YOUR OBJECTIVE
The lines to repeat are those below from the one containing "captured by the" down to the one containing "still considerably reduced", both included; reproduce them exactly and nothing else.

RECORDS
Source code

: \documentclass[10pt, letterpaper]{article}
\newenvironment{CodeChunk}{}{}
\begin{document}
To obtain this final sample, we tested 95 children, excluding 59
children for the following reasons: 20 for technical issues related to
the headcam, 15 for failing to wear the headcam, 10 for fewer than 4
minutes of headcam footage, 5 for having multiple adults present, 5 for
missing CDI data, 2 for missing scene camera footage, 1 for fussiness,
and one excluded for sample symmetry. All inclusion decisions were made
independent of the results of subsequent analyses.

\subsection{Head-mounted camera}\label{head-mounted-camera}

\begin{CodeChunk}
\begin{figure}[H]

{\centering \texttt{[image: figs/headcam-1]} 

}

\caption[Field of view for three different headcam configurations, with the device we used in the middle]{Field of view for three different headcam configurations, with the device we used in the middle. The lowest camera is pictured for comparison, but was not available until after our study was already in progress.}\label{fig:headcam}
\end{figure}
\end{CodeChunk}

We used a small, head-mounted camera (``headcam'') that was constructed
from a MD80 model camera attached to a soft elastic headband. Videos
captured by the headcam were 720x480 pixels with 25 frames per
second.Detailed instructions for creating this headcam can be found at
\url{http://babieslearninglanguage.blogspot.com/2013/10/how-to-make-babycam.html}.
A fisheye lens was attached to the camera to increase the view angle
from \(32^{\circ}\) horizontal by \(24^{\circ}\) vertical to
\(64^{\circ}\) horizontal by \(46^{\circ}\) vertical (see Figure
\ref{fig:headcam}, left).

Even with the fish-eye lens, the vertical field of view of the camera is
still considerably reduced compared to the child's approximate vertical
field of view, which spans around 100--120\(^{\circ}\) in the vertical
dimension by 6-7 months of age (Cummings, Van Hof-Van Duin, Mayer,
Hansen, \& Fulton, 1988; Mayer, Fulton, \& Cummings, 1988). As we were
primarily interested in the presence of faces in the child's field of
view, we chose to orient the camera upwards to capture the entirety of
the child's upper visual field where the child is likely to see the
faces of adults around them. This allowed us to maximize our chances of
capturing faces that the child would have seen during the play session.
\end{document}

---

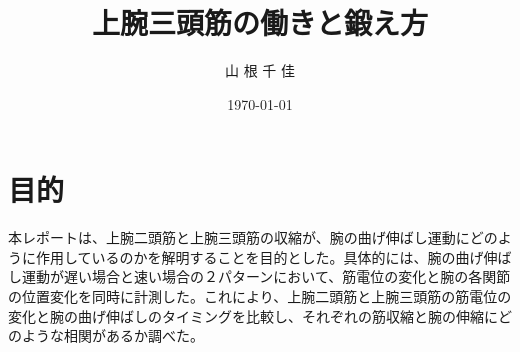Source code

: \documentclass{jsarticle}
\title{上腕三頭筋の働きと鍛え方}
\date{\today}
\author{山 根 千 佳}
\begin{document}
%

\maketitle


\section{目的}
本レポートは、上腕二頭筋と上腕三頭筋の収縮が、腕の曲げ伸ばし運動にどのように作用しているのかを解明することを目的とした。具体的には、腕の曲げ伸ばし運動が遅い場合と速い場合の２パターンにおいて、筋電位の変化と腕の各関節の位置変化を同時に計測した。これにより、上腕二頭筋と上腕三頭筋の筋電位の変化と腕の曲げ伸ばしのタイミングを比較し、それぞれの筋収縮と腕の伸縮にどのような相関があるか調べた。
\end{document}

WRITTEN ANSWER
captured by the headcam were 720x480 pixels with 25 frames per
second.Detailed instructions for creating this headcam can be found at
\url{http://babieslearninglanguage.blogspot.com/2013/10/how-to-make-babycam.html}.
A fisheye lens was attached to the camera to increase the view angle
from \(32^{\circ}\) horizontal by \(24^{\circ}\) vertical to
\(64^{\circ}\) horizontal by \(46^{\circ}\) vertical (see Figure
\ref{fig:headcam}, left).

Even with the fish-eye lens, the vertical field of view of the camera is
still considerably reduced compared to the child's approximate vertical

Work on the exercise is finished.